Its New year in China, i’ll love to share this with you;
The Chinese New Year has a great history. In our past, people lived in an agricultural society and worked all year long. They only took a break after the harvest and before the planting of seeds. This happens to coincide with the beginning of the lunar New Year.
The Chinese New Year is very similar to the Western one, rich in traditions, folklores and rituals. It has been said that it is a combination of the Western Thanksgiving, Christmas and New Year. This is hardly an exaggeration!
The origin of the Chinese New Year itself is centuries old – in fact, too old to actually be traced. It is popularly recognized as the Spring Festival and celebrations last 15 days.

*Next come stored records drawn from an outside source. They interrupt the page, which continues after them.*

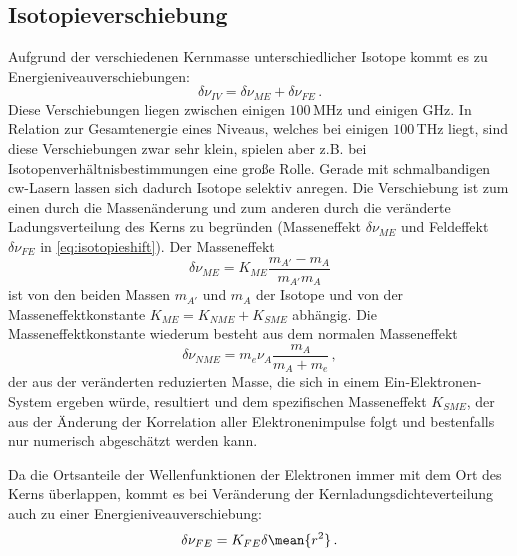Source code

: 
\subsection{Isotopieverschiebung}\label{subsec:isotopieverschiebung}
Aufgrund der verschiedenen Kernmasse unterschiedlicher Isotope kommt es zu
Energieniveauverschiebungen:
\begin{equation}\label{eq:isotopieshift}
	\delta\nu_{IV}=\delta\nu_{ME}+\delta\nu_{FE}\,.
\end{equation}
Diese Verschiebungen liegen zwischen einigen $100\,$MHz und einigen GHz. In
Relation zur Gesamtenergie eines Niveaus, welches bei einigen $100\,$THz liegt,
sind diese Verschiebungen zwar sehr klein, spielen aber z.B. bei
Isotopenverhältnisbestimmungen eine große Rolle. Gerade mit schmalbandigen
cw-Lasern lassen sich dadurch Isotope selektiv anregen. Die Verschiebung ist zum
einen durch die Massenänderung und zum anderen durch die veränderte Ladungsverteilung des Kerns zu begründen (Masseneffekt $\delta\nu_{ME}$ und Feldeffekt $\delta\nu_{FE}$ in \eqref{eq:isotopieshift}). Der Masseneffekt
\begin{equation}\label{eq:masseneffekt}
	\delta\nu_{ME}=K_{ME}\frac{m_{A'}-m_A}{m_{A'}m_A}
\end{equation}
ist von den beiden Massen $m_{A'}$ und $m_A$ der Isotope und von der
Masseneffektkonstante $K_{ME}=K_{NME}+K_{SME}$ abhängig. Die
Masseneffektkonstante wiederum besteht aus dem normalen Masseneffekt
\begin{equation}\label{eq:normaler_masseneffekt}
	\delta\nu_{NME}=m_e\nu_A\frac{m_A}{m_A+m_e}\,,
\end{equation}
der aus der veränderten reduzierten Masse, die sich in einem
Ein-Elektronen-System ergeben würde, resultiert und dem spezifischen
Masseneffekt $K_{SME}$, der aus der Änderung der Korrelation aller
Elektronenimpulse folgt und bestenfalls nur numerisch abgeschätzt werden
kann. \par Da die Ortsanteile der Wellenfunktionen der Elektronen immer mit dem Ort des
Kerns überlappen, kommt es bei Veränderung der Kernladungsdichteverteilung auch
zu einer Energieniveauverschiebung:
\begin{equation}\label{eq:feldeffekt}
	\delta\nu_{FE}=K_{FE}\delta\mean{r^2}\,.
\end{equation}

Preparations tend to begin a month before the date of the Chinese New Year (similar to a Western Christmas). During this time people start buying presents, decoration materials, food and clothing. A huge clean-up gets underway days before the New Year, when Chinese houses are cleaned from top to bottom. This ritual is supposed to sweep away all traces of bad luck. Doors and windowpanes are often given a new coat of paint, usually red, then decorated with paper cuts and couplets with themes such as happiness, wealth and longevity printed on them.
The eve of the New Year is perhaps the most exciting part of the holiday, due to the anticipation. Here, traditions and rituals are very carefully observed in everything from food to clothing. Dinner is usually a feast of seafood and dumplings, signifying different good wishes. Delicacies include prawns, for liveliness and happiness, dried oysters ( ho xi), for all things good, fish dishes or Yau-Yu to bring good luck and prosperity, Fai-chai (Angel Hair), an edible hair-like seaweed to bring prosperity, and dumplings boiled in water (Jiaozi) signifying a long-lasting good wish for a family. It is customary to wear something red as this color is meant to ward off evil spirits. But black and white are frowned upon, as these are associated with mourning. After dinner, families sit up for the night playing cards, board games or watching television programmers dedicated to the occasion. At midnight, fireworks light up the sky.
On the day itself, an ancient custom called Hong Bao, meaning Red Packet, takes place. This involves married couples giving children and unmarried adults money in red envelopes. Then the family begins to say greetings from door to door, first to their relatives and then to their neighbors. Like the Western saying “let bygones be bygones,” at Chinese New Year, grudges are very easily cast aside. Tributes are made to ancestors by burning incense and the symbolic offering of foods. As firecrackers burst in the air, evil spirits are scared away by the sound of the explosions. The end of the New Year is marked by the Festival of Lanterns, which is a celebration with singing, dancing and lantern shows.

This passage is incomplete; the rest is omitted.